_To do_
An exact copy of all the entries below is what this task needs.

___ Records for the task

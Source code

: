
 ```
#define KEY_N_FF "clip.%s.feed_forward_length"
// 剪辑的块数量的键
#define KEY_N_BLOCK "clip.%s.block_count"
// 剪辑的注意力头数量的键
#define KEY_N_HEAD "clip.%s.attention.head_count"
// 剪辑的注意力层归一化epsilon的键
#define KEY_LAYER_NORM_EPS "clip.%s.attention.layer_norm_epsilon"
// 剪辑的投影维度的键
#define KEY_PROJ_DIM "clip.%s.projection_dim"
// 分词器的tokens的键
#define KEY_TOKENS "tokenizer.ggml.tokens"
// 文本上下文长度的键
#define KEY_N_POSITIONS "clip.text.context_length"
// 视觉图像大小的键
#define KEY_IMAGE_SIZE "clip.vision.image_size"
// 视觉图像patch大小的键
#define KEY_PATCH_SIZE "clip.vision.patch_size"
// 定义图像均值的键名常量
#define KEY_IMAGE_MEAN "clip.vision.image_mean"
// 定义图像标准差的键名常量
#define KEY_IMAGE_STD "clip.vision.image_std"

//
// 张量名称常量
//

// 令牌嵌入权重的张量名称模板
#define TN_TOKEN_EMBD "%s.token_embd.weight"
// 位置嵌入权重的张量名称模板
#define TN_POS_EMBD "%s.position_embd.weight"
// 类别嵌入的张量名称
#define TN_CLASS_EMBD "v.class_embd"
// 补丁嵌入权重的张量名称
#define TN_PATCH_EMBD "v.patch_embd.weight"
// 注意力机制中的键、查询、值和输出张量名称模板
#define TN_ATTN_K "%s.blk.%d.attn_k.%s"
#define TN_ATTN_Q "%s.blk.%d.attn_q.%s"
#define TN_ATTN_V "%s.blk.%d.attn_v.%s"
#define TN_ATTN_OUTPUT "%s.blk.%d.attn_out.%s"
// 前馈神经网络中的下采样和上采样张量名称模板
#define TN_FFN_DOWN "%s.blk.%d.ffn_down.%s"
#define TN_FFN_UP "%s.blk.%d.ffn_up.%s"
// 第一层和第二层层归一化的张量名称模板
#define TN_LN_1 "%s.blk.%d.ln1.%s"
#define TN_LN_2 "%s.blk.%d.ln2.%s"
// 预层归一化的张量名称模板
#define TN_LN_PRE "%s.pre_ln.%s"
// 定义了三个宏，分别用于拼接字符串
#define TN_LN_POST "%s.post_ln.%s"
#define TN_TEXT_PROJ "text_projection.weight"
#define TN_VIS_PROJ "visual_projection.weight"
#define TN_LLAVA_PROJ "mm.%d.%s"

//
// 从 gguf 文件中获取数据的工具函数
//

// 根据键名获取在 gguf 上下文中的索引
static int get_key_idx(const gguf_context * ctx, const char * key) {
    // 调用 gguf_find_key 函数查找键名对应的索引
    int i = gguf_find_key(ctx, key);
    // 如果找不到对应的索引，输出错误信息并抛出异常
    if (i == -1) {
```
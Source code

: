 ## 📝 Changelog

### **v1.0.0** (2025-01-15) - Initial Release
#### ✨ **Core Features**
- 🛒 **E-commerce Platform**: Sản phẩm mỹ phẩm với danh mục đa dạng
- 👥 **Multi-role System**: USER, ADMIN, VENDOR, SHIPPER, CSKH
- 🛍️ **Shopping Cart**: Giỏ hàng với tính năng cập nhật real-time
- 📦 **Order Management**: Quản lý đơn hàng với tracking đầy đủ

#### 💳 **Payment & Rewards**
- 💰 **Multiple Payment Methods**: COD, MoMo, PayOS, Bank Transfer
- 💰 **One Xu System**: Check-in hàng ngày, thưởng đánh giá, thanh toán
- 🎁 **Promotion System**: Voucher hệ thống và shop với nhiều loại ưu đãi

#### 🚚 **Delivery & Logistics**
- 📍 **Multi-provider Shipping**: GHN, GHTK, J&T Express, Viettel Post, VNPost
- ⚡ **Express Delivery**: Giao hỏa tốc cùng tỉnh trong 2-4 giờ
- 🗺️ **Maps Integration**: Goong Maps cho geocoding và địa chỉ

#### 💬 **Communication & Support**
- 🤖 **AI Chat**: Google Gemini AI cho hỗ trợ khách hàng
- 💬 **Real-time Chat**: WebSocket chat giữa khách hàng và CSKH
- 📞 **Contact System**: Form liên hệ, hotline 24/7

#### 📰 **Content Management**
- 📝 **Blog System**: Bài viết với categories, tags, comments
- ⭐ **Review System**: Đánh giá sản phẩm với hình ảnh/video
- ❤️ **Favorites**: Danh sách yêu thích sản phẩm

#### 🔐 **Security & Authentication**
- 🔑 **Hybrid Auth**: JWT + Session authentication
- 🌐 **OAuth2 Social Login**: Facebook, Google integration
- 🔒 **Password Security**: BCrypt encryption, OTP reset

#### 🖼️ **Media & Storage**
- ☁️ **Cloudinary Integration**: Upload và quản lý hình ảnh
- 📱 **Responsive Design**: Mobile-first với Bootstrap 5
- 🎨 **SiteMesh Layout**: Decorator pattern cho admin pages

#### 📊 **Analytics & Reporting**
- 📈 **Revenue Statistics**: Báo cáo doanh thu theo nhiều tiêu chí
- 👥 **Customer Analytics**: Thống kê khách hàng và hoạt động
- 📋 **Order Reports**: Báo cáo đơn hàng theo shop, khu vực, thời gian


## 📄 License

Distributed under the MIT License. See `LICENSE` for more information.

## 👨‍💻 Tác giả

______

_Exercise output_
Source code

:
 ```
#define KEY_N_FF "clip.%s.feed_forward_length"
// 剪辑的块数量的键
#define KEY_N_BLOCK "clip.%s.block_count"
// 剪辑的注意力头数量的键
#define KEY_N_HEAD "clip.%s.attention.head_count"
// 剪辑的注意力层归一化epsilon的键
#define KEY_LAYER_NORM_EPS "clip.%s.attention.layer_norm_epsilon"
// 剪辑的投影维度的键
#define KEY_PROJ_DIM "clip.%s.projection_dim"
// 分词器的tokens的键
#define KEY_TOKENS "tokenizer.ggml.tokens"
// 文本上下文长度的键
#define KEY_N_POSITIONS "clip.text.context_length"
// 视觉图像大小的键
#define KEY_IMAGE_SIZE "clip.vision.image_size"
// 视觉图像patch大小的键
#define KEY_PATCH_SIZE "clip.vision.patch_size"
// 定义图像均值的键名常量
#define KEY_IMAGE_MEAN "clip.vision.image_mean"
// 定义图像标准差的键名常量
#define KEY_IMAGE_STD "clip.vision.image_std"

//
// 张量名称常量
//

// 令牌嵌入权重的张量名称模板
#define TN_TOKEN_EMBD "%s.token_embd.weight"
// 位置嵌入权重的张量名称模板
#define TN_POS_EMBD "%s.position_embd.weight"
// 类别嵌入的张量名称
#define TN_CLASS_EMBD "v.class_embd"
// 补丁嵌入权重的张量名称
#define TN_PATCH_EMBD "v.patch_embd.weight"
// 注意力机制中的键、查询、值和输出张量名称模板
#define TN_ATTN_K "%s.blk.%d.attn_k.%s"
#define TN_ATTN_Q "%s.blk.%d.attn_q.%s"
#define TN_ATTN_V "%s.blk.%d.attn_v.%s"
#define TN_ATTN_OUTPUT "%s.blk.%d.attn_out.%s"
// 前馈神经网络中的下采样和上采样张量名称模板
#define TN_FFN_DOWN "%s.blk.%d.ffn_down.%s"
#define TN_FFN_UP "%s.blk.%d.ffn_up.%s"
// 第一层和第二层层归一化的张量名称模板
#define TN_LN_1 "%s.blk.%d.ln1.%s"
#define TN_LN_2 "%s.blk.%d.ln2.%s"
// 预层归一化的张量名称模板
#define TN_LN_PRE "%s.pre_ln.%s"
// 定义了三个宏，分别用于拼接字符串
#define TN_LN_POST "%s.post_ln.%s"
#define TN_TEXT_PROJ "text_projection.weight"
#define TN_VIS_PROJ "visual_projection.weight"
#define TN_LLAVA_PROJ "mm.%d.%s"

//
// 从 gguf 文件中获取数据的工具函数
//

// 根据键名获取在 gguf 上下文中的索引
static int get_key_idx(const gguf_context * ctx, const char * key) {
    // 调用 gguf_find_key 函数查找键名对应的索引
    int i = gguf_find_key(ctx, key);
    // 如果找不到对应的索引，输出错误信息并抛出异常
    if (i == -1) {
```
Source code

: ## 📝 Changelog

### **v1.0.0** (2025-01-15) - Initial Release
#### ✨ **Core Features**
- 🛒 **E-commerce Platform**: Sản phẩm mỹ phẩm với danh mục đa dạng
- 👥 **Multi-role System**: USER, ADMIN, VENDOR, SHIPPER, CSKH
- 🛍️ **Shopping Cart**: Giỏ hàng với tính năng cập nhật real-time
- 📦 **Order Management**: Quản lý đơn hàng với tracking đầy đủ

#### 💳 **Payment & Rewards**
- 💰 **Multiple Payment Methods**: COD, MoMo, PayOS, Bank Transfer
- 💰 **One Xu System**: Check-in hàng ngày, thưởng đánh giá, thanh toán
- 🎁 **Promotion System**: Voucher hệ thống và shop với nhiều loại ưu đãi

#### 🚚 **Delivery & Logistics**
- 📍 **Multi-provider Shipping**: GHN, GHTK, J&T Express, Viettel Post, VNPost
- ⚡ **Express Delivery**: Giao hỏa tốc cùng tỉnh trong 2-4 giờ
- 🗺️ **Maps Integration**: Goong Maps cho geocoding và địa chỉ

#### 💬 **Communication & Support**
- 🤖 **AI Chat**: Google Gemini AI cho hỗ trợ khách hàng
- 💬 **Real-time Chat**: WebSocket chat giữa khách hàng và CSKH
- 📞 **Contact System**: Form liên hệ, hotline 24/7

#### 📰 **Content Management**
- 📝 **Blog System**: Bài viết với categories, tags, comments
- ⭐ **Review System**: Đánh giá sản phẩm với hình ảnh/video
- ❤️ **Favorites**: Danh sách yêu thích sản phẩm

#### 🔐 **Security & Authentication**
- 🔑 **Hybrid Auth**: JWT + Session authentication
- 🌐 **OAuth2 Social Login**: Facebook, Google integration
- 🔒 **Password Security**: BCrypt encryption, OTP reset

#### 🖼️ **Media & Storage**
- ☁️ **Cloudinary Integration**: Upload và quản lý hình ảnh
- 📱 **Responsive Design**: Mobile-first với Bootstrap 5
- 🎨 **SiteMesh Layout**: Decorator pattern cho admin pages

#### 📊 **Analytics & Reporting**
- 📈 **Revenue Statistics**: Báo cáo doanh thu theo nhiều tiêu chí
- 👥 **Customer Analytics**: Thống kê khách hàng và hoạt động
- 📋 **Order Reports**: Báo cáo đơn hàng theo shop, khu vực, thời gian


## 📄 License

Distributed under the MIT License. See `LICENSE` for more information.

## 👨‍💻 Tác giả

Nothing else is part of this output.